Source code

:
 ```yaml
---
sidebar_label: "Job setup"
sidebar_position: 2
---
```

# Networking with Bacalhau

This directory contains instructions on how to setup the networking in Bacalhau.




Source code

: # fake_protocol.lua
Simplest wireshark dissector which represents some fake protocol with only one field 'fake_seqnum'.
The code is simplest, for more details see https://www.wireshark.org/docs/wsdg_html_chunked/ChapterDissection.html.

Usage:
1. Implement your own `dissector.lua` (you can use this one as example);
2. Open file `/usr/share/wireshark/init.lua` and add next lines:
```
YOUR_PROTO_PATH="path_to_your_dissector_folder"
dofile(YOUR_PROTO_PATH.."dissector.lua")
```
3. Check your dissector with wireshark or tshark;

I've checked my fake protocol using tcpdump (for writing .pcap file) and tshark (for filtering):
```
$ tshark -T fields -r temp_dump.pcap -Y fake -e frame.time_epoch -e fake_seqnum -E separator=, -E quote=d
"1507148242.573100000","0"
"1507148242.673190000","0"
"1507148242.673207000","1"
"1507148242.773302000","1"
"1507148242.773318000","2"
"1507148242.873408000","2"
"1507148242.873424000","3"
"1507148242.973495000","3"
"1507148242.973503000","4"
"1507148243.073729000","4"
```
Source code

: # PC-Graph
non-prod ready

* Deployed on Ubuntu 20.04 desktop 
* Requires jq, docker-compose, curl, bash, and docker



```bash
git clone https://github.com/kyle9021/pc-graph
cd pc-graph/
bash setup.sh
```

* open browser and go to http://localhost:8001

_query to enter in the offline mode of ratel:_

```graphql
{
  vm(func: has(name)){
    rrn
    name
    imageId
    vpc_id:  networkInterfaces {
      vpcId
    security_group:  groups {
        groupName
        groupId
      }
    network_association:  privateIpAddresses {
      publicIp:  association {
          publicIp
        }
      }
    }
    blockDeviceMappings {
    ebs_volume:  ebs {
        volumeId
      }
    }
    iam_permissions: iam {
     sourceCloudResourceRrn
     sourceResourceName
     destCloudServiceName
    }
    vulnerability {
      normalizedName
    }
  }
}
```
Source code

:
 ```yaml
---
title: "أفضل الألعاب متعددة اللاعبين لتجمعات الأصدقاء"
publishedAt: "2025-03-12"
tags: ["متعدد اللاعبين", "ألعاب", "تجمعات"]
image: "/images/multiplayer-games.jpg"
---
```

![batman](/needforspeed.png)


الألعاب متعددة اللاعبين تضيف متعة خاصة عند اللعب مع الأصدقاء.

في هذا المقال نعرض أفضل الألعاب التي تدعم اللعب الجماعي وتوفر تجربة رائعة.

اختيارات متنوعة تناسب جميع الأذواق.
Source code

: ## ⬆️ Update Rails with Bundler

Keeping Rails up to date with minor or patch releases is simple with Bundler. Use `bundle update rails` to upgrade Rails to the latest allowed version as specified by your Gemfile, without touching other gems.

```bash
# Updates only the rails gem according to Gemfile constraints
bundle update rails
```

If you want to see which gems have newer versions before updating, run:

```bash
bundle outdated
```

※ ※ ※

Description of the task: Starting at the line with "الألعاب متعددة اللاعبين تضيف", print each remaining line of the listing above exactly as it appears.

Result below:
الألعاب متعددة اللاعبين تضيف متعة خاصة عند اللعب مع الأصدقاء.

في هذا المقال نعرض أفضل الألعاب التي تدعم اللعب الجماعي وتوفر تجربة رائعة.

اختيارات متنوعة تناسب جميع الأذواق.
Source code

: ## ⬆️ Update Rails with Bundler

Keeping Rails up to date with minor or patch releases is simple with Bundler. Use `bundle update rails` to upgrade Rails to the latest allowed version as specified by your Gemfile, without touching other gems.

```bash
# Updates only the rails gem according to Gemfile constraints
bundle update rails
```

If you want to see which gems have newer versions before updating, run:

```bash
bundle outdated
```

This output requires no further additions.